WHAT YOU WILL DO =
Only the lines from the one containing "gradient headers |" to the end of the data are wanted; print them exactly as they appear.

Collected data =

>>>>

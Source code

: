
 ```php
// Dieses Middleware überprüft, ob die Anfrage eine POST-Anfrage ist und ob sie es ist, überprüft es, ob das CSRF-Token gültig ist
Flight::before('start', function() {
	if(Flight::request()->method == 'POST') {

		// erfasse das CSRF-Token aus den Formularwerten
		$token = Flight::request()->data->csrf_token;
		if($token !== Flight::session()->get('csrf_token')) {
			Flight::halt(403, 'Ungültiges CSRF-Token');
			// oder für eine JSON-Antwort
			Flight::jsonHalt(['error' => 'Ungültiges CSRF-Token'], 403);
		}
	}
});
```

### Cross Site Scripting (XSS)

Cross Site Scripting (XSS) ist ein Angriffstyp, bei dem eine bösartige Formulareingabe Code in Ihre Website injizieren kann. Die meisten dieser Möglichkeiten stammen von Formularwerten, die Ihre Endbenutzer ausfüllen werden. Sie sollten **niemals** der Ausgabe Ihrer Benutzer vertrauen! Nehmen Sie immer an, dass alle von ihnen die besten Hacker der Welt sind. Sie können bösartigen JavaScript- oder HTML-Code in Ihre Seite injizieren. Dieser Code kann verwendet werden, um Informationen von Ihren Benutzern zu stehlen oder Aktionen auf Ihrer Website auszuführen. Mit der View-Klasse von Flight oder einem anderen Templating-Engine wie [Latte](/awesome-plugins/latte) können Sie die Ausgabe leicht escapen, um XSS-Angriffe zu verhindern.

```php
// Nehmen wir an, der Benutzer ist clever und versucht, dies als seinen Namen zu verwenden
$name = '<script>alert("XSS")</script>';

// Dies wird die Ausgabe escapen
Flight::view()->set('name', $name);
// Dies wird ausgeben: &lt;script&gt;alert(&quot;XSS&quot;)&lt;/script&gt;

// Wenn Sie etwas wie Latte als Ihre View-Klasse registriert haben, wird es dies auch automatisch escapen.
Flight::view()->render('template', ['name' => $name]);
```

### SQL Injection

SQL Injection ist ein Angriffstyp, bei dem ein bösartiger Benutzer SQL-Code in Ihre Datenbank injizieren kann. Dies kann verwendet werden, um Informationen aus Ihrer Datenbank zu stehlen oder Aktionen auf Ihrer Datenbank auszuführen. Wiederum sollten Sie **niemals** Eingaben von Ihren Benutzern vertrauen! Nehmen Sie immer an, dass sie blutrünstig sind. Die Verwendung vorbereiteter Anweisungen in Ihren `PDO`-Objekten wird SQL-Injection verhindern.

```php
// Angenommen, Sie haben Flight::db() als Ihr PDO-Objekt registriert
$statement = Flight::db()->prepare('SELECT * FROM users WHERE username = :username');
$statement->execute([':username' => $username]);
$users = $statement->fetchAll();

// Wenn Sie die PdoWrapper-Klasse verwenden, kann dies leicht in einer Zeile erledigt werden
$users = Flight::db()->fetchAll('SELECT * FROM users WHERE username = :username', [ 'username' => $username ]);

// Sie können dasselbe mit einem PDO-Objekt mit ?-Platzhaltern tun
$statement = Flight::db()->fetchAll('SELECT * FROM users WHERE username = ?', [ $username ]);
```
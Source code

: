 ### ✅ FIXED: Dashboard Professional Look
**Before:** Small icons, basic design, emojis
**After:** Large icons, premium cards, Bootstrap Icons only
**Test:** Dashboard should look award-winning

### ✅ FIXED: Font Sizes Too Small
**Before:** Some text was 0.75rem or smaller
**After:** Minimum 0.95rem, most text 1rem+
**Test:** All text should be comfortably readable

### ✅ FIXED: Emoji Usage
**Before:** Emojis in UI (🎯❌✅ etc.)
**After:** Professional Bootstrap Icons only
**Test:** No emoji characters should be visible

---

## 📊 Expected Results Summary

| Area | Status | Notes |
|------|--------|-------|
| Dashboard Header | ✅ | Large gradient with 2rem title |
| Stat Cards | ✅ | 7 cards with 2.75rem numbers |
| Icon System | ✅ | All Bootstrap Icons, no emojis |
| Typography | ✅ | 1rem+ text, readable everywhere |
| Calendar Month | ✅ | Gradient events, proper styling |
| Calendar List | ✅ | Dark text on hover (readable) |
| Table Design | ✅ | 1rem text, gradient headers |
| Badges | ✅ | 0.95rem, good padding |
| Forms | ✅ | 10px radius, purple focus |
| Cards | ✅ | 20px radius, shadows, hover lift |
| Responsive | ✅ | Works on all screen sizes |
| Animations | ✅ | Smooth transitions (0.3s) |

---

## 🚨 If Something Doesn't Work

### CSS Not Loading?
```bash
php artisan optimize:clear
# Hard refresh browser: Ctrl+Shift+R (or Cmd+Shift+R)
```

<<<<

PROBLEM SOLUTION =
| Table Design | ✅ | 1rem text, gradient headers |
| Badges | ✅ | 0.95rem, good padding |
| Forms | ✅ | 10px radius, purple focus |
| Cards | ✅ | 20px radius, shadows, hover lift |
| Responsive | ✅ | Works on all screen sizes |
| Animations | ✅ | Smooth transitions (0.3s) |

---

## 🚨 If Something Doesn't Work

### CSS Not Loading?
```bash
php artisan optimize:clear
# Hard refresh browser: Ctrl+Shift+R (or Cmd+Shift+R)
```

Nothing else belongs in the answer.